Nela Fernandes não é
uma mulher poeta apocalíptica, nem pretende com este seu brado poético,
transformar-se num apócrifo escatológico. Antes pelo contrário. Afirmando-se
ser daqui, deste mundo, diz não pertencer ao mundo de faz de conta, porque não
dirige falsidades e não entende este mundo de gente abismada: «…Munidos de telemóveis sem destino / Miúdos
perdidos no monte / Pais permissivos e sem autoridade / Não pertenço onde me
ditem as palavras / Nunca pertenci / Não entendo a vida de aparência / Ser
pobre é a minha opção / Ser rica requer-me vassalagem / Sou de outro mundo /
Sou eu / SOU FELIZ.»
Assente no princípio da
sabedoria como um paradoxo, mais palavras nossas serão desnecessárias para nos
vergarmos à constância dos bons sentimentos em Nela Martins Fernandes. Só com
bons sentimentos (mesmo na revolta) se poderá fazer poesia. Natura son facit saltus, porque entre os
mais afastados seres da Natureza há outros intermediários que os relacionam.
Apesar de nos pautarmos
pelo princípio estético de que a biografia de qualquer um de nós está na sua
acção e obra, apenas referiremos que Nela Martins Fernandes nasceu na freguesia
de Deão, concelho e distrito de Viana do Castelo, a 6 de Janeiro de 1955. Fez o
Curso Geral de Administração e Comércio na antiga Escola Industrial e Comercial
de Viana do Castelo, hoje Escola Secundária de Monserrate. Sempre teve o gosto
pela escrita e pela leitura. É uma amante da natureza e do desporto. «Memórias e afectos à janela do tempo» é
o seu primeiro brado (poético) em letra de fôrma.
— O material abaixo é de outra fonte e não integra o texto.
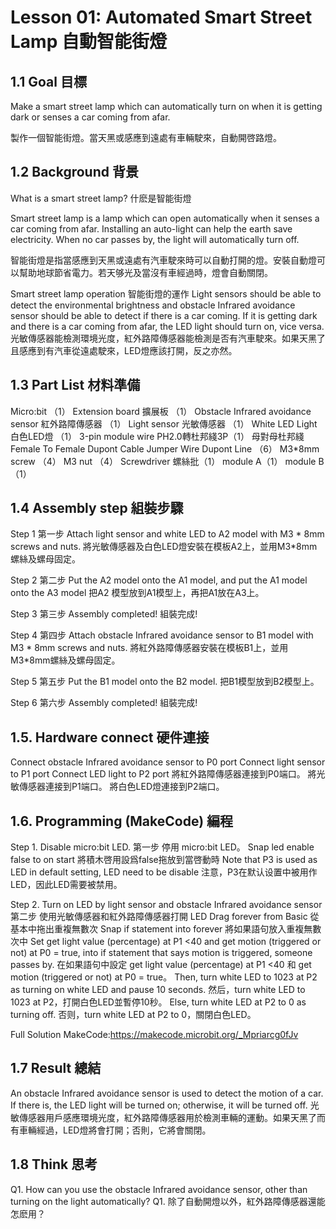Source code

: # Lesson 01: Automated Smart Street Lamp 自動智能街燈
 
## 1.1 Goal 目標
<P>
Make a smart street lamp which can automatically turn on when it is getting dark or senses a car coming from afar.
<P>
<P>
製作一個智能街燈。當天黑或感應到遠處有車輛駛來，自動開啓路燈。
<P>

## 1.2 Background 背景
<H>
What is a smart street lamp? 什麽是智能街燈
<H>
<P>
Smart street lamp is a lamp which can open automatically when it senses a car coming from afar. Installing an auto-light can help the earth save electricity. When no car passes by, the light will automatically turn off.
<P>
<P>
智能街燈是指當感應到天黑或遠處有汽車駛來時可以自動打開的燈。安裝自動燈可以幫助地球節省電力。若天够光及當沒有車經過時，燈會自動關閉。
<P>

Smart street lamp operation 智能街燈的運作
Light sensors should be able to detect the environmental brightness and obstacle Infrared avoidance sensor should be able to detect if there is a car coming. If it is getting dark and there is a car coming from afar, the LED light should turn on, vice versa.
光敏傳感器能檢測環境光度，紅外路障傳感器能檢測是否有汽車駛來。如果天黑了且感應到有汽車從遠處駛來，LED燈應該打開，反之亦然。



## 1.3 Part List 材料準備
Micro:bit （1）
Extension board 擴展板 （1）
Obstacle Infrared avoidance sensor 紅外路障傳感器 （1）
Light sensor 光敏傳感器 （1）
White LED Light 白色LED燈 （1）
3-pin module wire  PH2.0轉杜邦綫3P（1）
母對母杜邦綫 Female To Female Dupont Cable Jumper Wire Dupont Line （6）
M3*8mm screw  （4）
M3 nut （4）
Screwdriver 螺絲批（1）
module A（1）
module B（1）




## 1.4 Assembly step 組裝步驟
Step 1 第一步
Attach light sensor and white LED to A2 model with M3 * 8mm screws and nuts. 
將光敏傳感器及白色LED燈安裝在模板A2上，並用M3*8mm螺絲及螺母固定。


Step 2 第二步
Put the A2 model onto the A1 model, and put the A1 model onto the A3 model
把A2 模型放到A1模型上，再把A1放在A3上。


Step 3 第三步
Assembly completed! 組裝完成!

Step 4 第四步
Attach obstacle Infrared avoidance sensor to B1 model with M3 * 8mm screws and nuts. 
將紅外路障傳感器安裝在模板B1上，並用M3*8mm螺絲及螺母固定。 

Step 5 第五步
Put the B1 model onto the B2 model. 把B1模型放到B2模型上。

Step 6 第六步
Assembly completed! 組裝完成!

## 1.5. Hardware connect 硬件連接
Connect obstacle Infrared avoidance sensor to P0 port
Connect light sensor to P1 port
Connect LED light to P2 port 
將紅外路障傳感器連接到P0端口。
將光敏傳感器連接到P1端口。
將白色LED燈連接到P2端口。




## 1.6. Programming (MakeCode) 編程
Step 1. Disable micro:bit LED. 第一步 停用 micro:bit LED。
Snap led enable false to on start  將積木啓用設爲false拖放到當啓動時
Note that P3 is used as LED in default setting, LED need to be disable 注意，P3在默认设置中被用作LED，因此LED需要被禁用。


Step 2. Turn on LED by light sensor and obstacle Infrared avoidance sensor 第二步 使用光敏傳感器和紅外路障傳感器打開 LED
Drag forever from Basic 從基本中拖出重複無數次 
Snap if statement into forever 將如果語句放入重複無數次中
Set get light value (percentage) at P1 <40  and get motion (triggered or not) at P0 = true, into if statement that says motion is triggered, someone passes by. 在如果語句中設定 get light value (percentage) at P1 <40 和 get motion (triggered or not) at P0 = true。
Then, turn white LED to 1023 at P2 as turning on white LED and pause 10 seconds. 然后，turn white LED to 1023 at P2，打開白色LED並暫停10秒。
Else, turn white LED at P2 to 0 as turning off. 否则，turn white LED at P2 to 0，關閉白色LED。


Full Solution 
MakeCode:https://makecode.microbit.org/_Mpriarcg0fJv

## 1.7 Result 總結
An obstacle Infrared avoidance sensor is used to detect the motion of a car. If there is, the LED light will be turned on; otherwise, it will be turned off.
光敏傳感器用戶感應環境光度，紅外路障傳感器用於檢測車輛的運動。如果天黑了而有車輛經過，LED燈將會打開；否則，它將會關閉。

## 1.8 Think 思考
Q1. How can you use the obstacle Infrared avoidance sensor, other than turning on the light automatically?
Q1. 除了自動開燈以外，紅外路障傳感器還能怎麽用？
Parabéns, e venham muitos mais!
(In, Cardeal Saraiva, Ano 107, N.º 4640, 19 de Janeiro de 2017, p. 19 - Ao correr da pena e da mente... [172])
1 comment:
Graças à generosidade e ajuda desinteressada do escritor ..poeta e filósofo Porfírio Silva comecei este caminho da escrita que penso prosseguir. Bem haja por tudo e por tanto que fazes pela escrita.